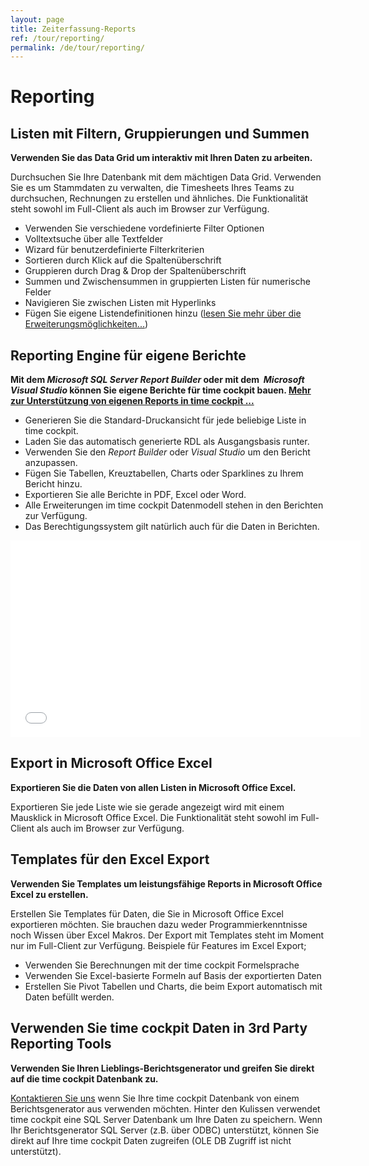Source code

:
 ```yaml
---
layout: page
title: Zeiterfassung-Reports
ref: /tour/reporting/
permalink: /de/tour/reporting/
---
```


<h1>Reporting
		</h1><div class="tour">
  <div class="row">
    <div class="col-sm-12 col-md-6">
      <h2>Listen mit Filtern, Gruppierungen und Summen
				</h2>
      <p>
        <strong>Verwenden Sie das Data Grid um interaktiv mit Ihren Daten zu arbeiten.</strong>
      </p>
      <p>Durchsuchen Sie Ihre Datenbank mit dem mächtigen Data Grid. Verwenden Sie es um Stammdaten zu verwalten, die Timesheets Ihres Teams zu durchsuchen, Rechnungen zu erstellen und ähnliches. Die Funktionalität steht sowohl im Full-Client als auch im Browser zur Verfügung.
				</p>
      <ul class="checkList">
        <li>Verwenden Sie verschiedene vordefinierte Filter Optionen
					</li>
        <li>Volltextsuche über alle Textfelder
					</li>
        <li>Wizard für benutzerdefinierte Filterkriterien
					</li>
        <li>Sortieren durch Klick auf die Spaltenüberschrift
					</li>
        <li>Gruppieren durch Drag &amp; Drop der Spaltenüberschrift
					</li>
        <li>Summen und Zwischensummen in gruppierten Listen für numerische Felder
					</li>
        <li>Navigieren Sie zwischen Listen mit Hyperlinks
					</li>
        <li>Fügen Sie eigene Listendefinitionen hinzu (<a href="{{site.baseurl}}/de/tour/erweiterbarkeit/">lesen Sie mehr über die Erweiterungsmöglichkeiten...</a>)
					</li>
      </ul>
    </div>
    <div class="col-sm-12 col-md-6">
      <function name="Composite.Media.ImageGallery.Slimbox2">
        <param name="MediaImage" value="MediaArchive:b10957d9-c38f-41eb-ab98-729a7e974f33" />
        <param name="GroupName" value=" page" />
      </function>
    </div>
  </div>
  <div class="row">
    <div class="col-sm-12 col-md-6">
      <h2>Reporting Engine für eigene Berichte
				</h2>
      <p>
        <strong>Mit dem <em>Microsoft SQL Server Report Builder</em> oder mit dem  <em>Microsoft Visual Studio</em> können Sie eigene Berichte für time cockpit bauen. <a href="http://www.timecockpit.com/blog/2014/02/27/Building-Custom-Reports-in-Time-Cockpit">Mehr zur Unterstützung von eigenen Reports in time cockpit ...</a></strong>
      </p>
      <ul class="checkList">
        <li>Generieren Sie die Standard-Druckansicht für jede beliebige Liste in time cockpit.
					</li>
        <li>Laden Sie das automatisch generierte RDL als Ausgangsbasis runter.
					</li>
        <li>Verwenden Sie den <em>Report Builder</em> oder <em>Visual Studio</em> um den Bericht anzupassen.
					</li>
        <li>Fügen Sie Tabellen, Kreuztabellen, Charts oder Sparklines zu Ihrem Bericht hinzu.
					</li>
        <li>Exportieren Sie alle Berichte in PDF, Excel oder Word.
					</li>
        <li>Alle Erweiterungen im time cockpit Datenmodell stehen in den Berichten zur Verfügung.
					</li>
        <li>Das Berechtigungssystem gilt natürlich auch für die Daten in Berichten.
					</li>
      </ul>
    </div>
    <div class="col-sm-12 col-md-6">
      <div class="videoWrapper">
        <iframe width="560" height="315" src="//www.youtube.com/embed/pn_--H-oAm8?rel=0" frameborder="0" allowfullscreen="allowfullscreen"></iframe>
      </div>
    </div>
  </div>
  <div class="row">
    <div class="col-sm-12 col-md-6">
      <h2>Export in Microsoft Office Excel
				</h2>
      <p>
        <strong>Exportieren Sie die Daten von allen Listen in Microsoft Office Excel.</strong>
      </p>
      <p>Exportieren Sie jede Liste wie sie gerade angezeigt wird mit einem Mausklick in Microsoft Office Excel. Die Funktionalität steht sowohl im Full-Client als auch im Browser zur Verfügung.
				</p>
    </div>
    <div class="col-sm-12 col-md-6">
      <function name="Composite.Media.ImageGallery.Slimbox2">
        <param name="MediaImage" value="MediaArchive:ff023c71-1e2f-471f-936f-11faf7677729" />
        <param name="GroupName" value=" page" />
      </function>
    </div>
  </div>
  <div class="row">
    <div class="col-sm-12 col-md-6">
      <h2>Templates für den Excel Export
				</h2>
      <p class="Subheader">
        <span lang="EN-US">
          <strong>Verwenden Sie Templates um leistungsfähige Reports in Microsoft Office Excel zu erstellen.</strong>
        </span>
      </p>
      <p>Erstellen Sie Templates für Daten, die Sie in Microsoft Office Excel exportieren möchten. Sie brauchen dazu weder Programmierkenntnisse noch Wissen über Excel Makros. Der Export mit Templates steht im Moment nur im Full-Client zur Verfügung. Beispiele für Features im Excel Export;
				</p>
      <ul class="checkList">
        <li class="Checklist">Verwenden Sie Berechnungen mit der time cockpit Formelsprache
					</li>
        <li class="Checklist">Verwenden Sie Excel-basierte Formeln auf Basis der exportierten Daten
					</li>
        <li class="Checklist">Erstellen Sie Pivot Tabellen und Charts, die beim Export automatisch mit Daten befüllt werden.
					</li>
      </ul>
    </div>
    <div class="col-sm-12 col-md-6">
      <function name="Composite.Media.ImageGallery.Slimbox2">
        <param name="MediaImage" value="MediaArchive:25014f19-5f95-4565-89ec-4f211b1d8ed0" />
        <param name="GroupName" value=" page" />
      </function>
    </div>
  </div>
  <div class="row">
    <div class="col-sm-12 col-md-6">
      <h2>Verwenden Sie time cockpit Daten in 3rd Party Reporting Tools
				</h2>
      <p class="Subheader">
        <span lang="EN-US">
          <strong>Verwenden Sie Ihren Lieblings-Berichtsgenerator und greifen Sie direkt auf die time cockpit Datenbank zu.</strong>
        </span>
      </p>
      <p>
        <a href="{{site.baseurl}}/de/hilfe-support/kontakt/">Kontaktieren Sie uns</a> wenn Sie Ihre time cockpit Datenbank von einem Berichtsgenerator aus verwenden möchten. Hinter den Kulissen verwendet time cockpit eine SQL Server Datenbank um Ihre Daten zu speichern. Wenn Ihr Berichtsgenerator SQL Server (z.B. über ODBC) unterstützt, können Sie direkt auf Ihre time cockpit Daten zugreifen (OLE DB Zugriff ist nicht unterstützt).
				</p>
    </div>
    <div class="col-sm-12 col-md-6">
      <function name="Composite.Media.ImageGallery.Slimbox2">
        <param name="MediaImage" value="MediaArchive:c9cb45e4-0f98-4e06-8116-40bf92c6d040" />
        <param name="GroupName" value=" page" />
      </function>
    </div>
  </div>
</div>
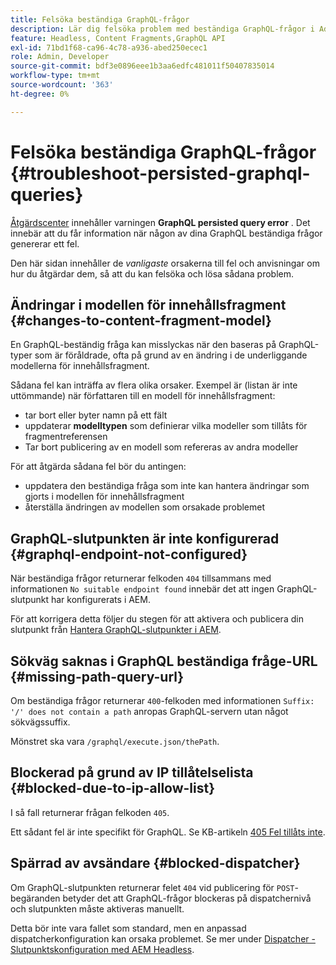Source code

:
 ```yaml
---
title: Felsöka beständiga GraphQL-frågor
description: Lär dig felsöka problem med beständiga GraphQL-frågor i Adobe Experience Manager as a Cloud Service.
feature: Headless, Content Fragments,GraphQL API
exl-id: 71bd1f68-ca96-4c78-a936-abed250ecec1
role: Admin, Developer
source-git-commit: bdf3e0896eee1b3aa6edfc481011f50407835014
workflow-type: tm+mt
source-wordcount: '363'
ht-degree: 0%

---
```


# Felsöka beständiga GraphQL-frågor {#troubleshoot-persisted-graphql-queries}

[Åtgärdscenter](/help/operations/actions-center.md) innehåller varningen **GraphQL persisted query error** . Det innebär att du får information när någon av dina GraphQL beständiga frågor genererar ett fel.

Den här sidan innehåller de *vanligaste* orsakerna till fel och anvisningar om hur du åtgärdar dem, så att du kan felsöka och lösa sådana problem.

## Ändringar i modellen för innehållsfragment {#changes-to-content-fragment-model}

En GraphQL-beständig fråga kan misslyckas när den baseras på GraphQL-typer som är föråldrade, ofta på grund av en ändring i de underliggande modellerna för innehållsfragment.

Sådana fel kan inträffa av flera olika orsaker. Exempel är (listan är inte uttömmande) när författaren till en modell för innehållsfragment:

* tar bort eller byter namn på ett fält
* uppdaterar **modelltypen** som definierar vilka modeller som tillåts för fragmentreferensen
* Tar bort publicering av en modell som refereras av andra modeller

För att åtgärda sådana fel bör du antingen:

* uppdatera den beständiga fråga som inte kan hantera ändringar som gjorts i modellen för innehållsfragment
* återställa ändringen av modellen som orsakade problemet

## GraphQL-slutpunkten är inte konfigurerad {#graphql-endpoint-not-configured}

När beständiga frågor returnerar felkoden `404` tillsammans med informationen `No suitable endpoint found` innebär det att ingen GraphQL-slutpunkt har konfigurerats i AEM.

För att korrigera detta följer du stegen för att aktivera och publicera din slutpunkt från [Hantera GraphQL-slutpunkter i AEM](/help/headless/graphql-api/graphql-endpoint.md).

## Sökväg saknas i GraphQL beständiga fråge-URL {#missing-path-query-url}

Om beständiga frågor returnerar `400`-felkoden med informationen `Suffix: '/' does not contain a path` anropas GraphQL-servern utan något sökvägssuffix.

Mönstret ska vara `/graphql/execute.json/thePath`.

## Blockerad på grund av IP tillåtelselista {#blocked-due-to-ip-allow-list}

I så fall returnerar frågan felkoden `405`.

Ett sådant fel är inte specifikt för GraphQL. Se KB-artikeln [405 Fel tillåts inte](https://experienceleague.adobe.com/en/docs/experience-cloud-kcs/kbarticles/ka-20824).

## Spärrad av avsändare {#blocked-dispatcher}

Om GraphQL-slutpunkten returnerar felet `404` vid publicering för `POST`-begäranden betyder det att GraphQL-frågor blockeras på dispatchernivå och slutpunkten måste aktiveras manuellt.

Detta bör inte vara fallet som standard, men en anpassad dispatcherkonfiguration kan orsaka problemet. Se mer under [Dispatcher - Slutpunktskonfiguration med AEM Headless](/help/headless/deployment/dispatcher.md).
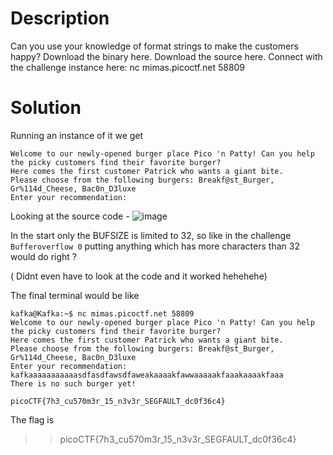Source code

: # Description
Can you use your knowledge of format strings to make the customers happy?
Download the binary here.
Download the source here.
Connect with the challenge instance here:
nc mimas.picoctf.net 58809

# Solution
Running an instance of it we get 
```
Welcome to our newly-opened burger place Pico 'n Patty! Can you help the picky customers find their favorite burger?
Here comes the first customer Patrick who wants a giant bite.
Please choose from the following burgers: Breakf@st_Burger, Gr%114d_Cheese, Bac0n_D3luxe
Enter your recommendation:
```

Looking at the source code - 
![image](https://github.com/user-attachments/assets/c57e06b9-977d-45dc-83dc-aee86b988d45)

In the start only the BUFSIZE is limited to 32, so like in the challenge `Bufferoverflow 0` putting anything 
which has more characters than 32 would do right  ? 

( Didnt even have to look at the code and it worked hehehehe) 

The final terminal would be like 
```
kafka@Kafka:~$ nc mimas.picoctf.net 58809
Welcome to our newly-opened burger place Pico 'n Patty! Can you help the picky customers find their favorite burger?
Here comes the first customer Patrick who wants a giant bite.
Please choose from the following burgers: Breakf@st_Burger, Gr%114d_Cheese, Bac0n_D3luxe
Enter your recommendation: kafkaaaaaaaaaaasdfasdfawsdfaweakaaaakfawwaaaaakfaaakaaaakfaaa
There is no such burger yet!

picoCTF{7h3_cu570m3r_15_n3v3r_SEGFAULT_dc0f36c4}
```

The flag is 
>>picoCTF{7h3_cu570m3r_15_n3v3r_SEGFAULT_dc0f36c4}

● **TASK GOAL**
The expected result is every line from the material above that includes "innebär".

● **YOUR RESPONSE**
[Åtgärdscenter](/help/operations/actions-center.md) innehåller varningen **GraphQL persisted query error** . Det innebär att du får information när någon av dina GraphQL beständiga frågor genererar ett fel.
När beständiga frågor returnerar felkoden `404` tillsammans med informationen `No suitable endpoint found` innebär det att ingen GraphQL-slutpunkt har konfigurerats i AEM.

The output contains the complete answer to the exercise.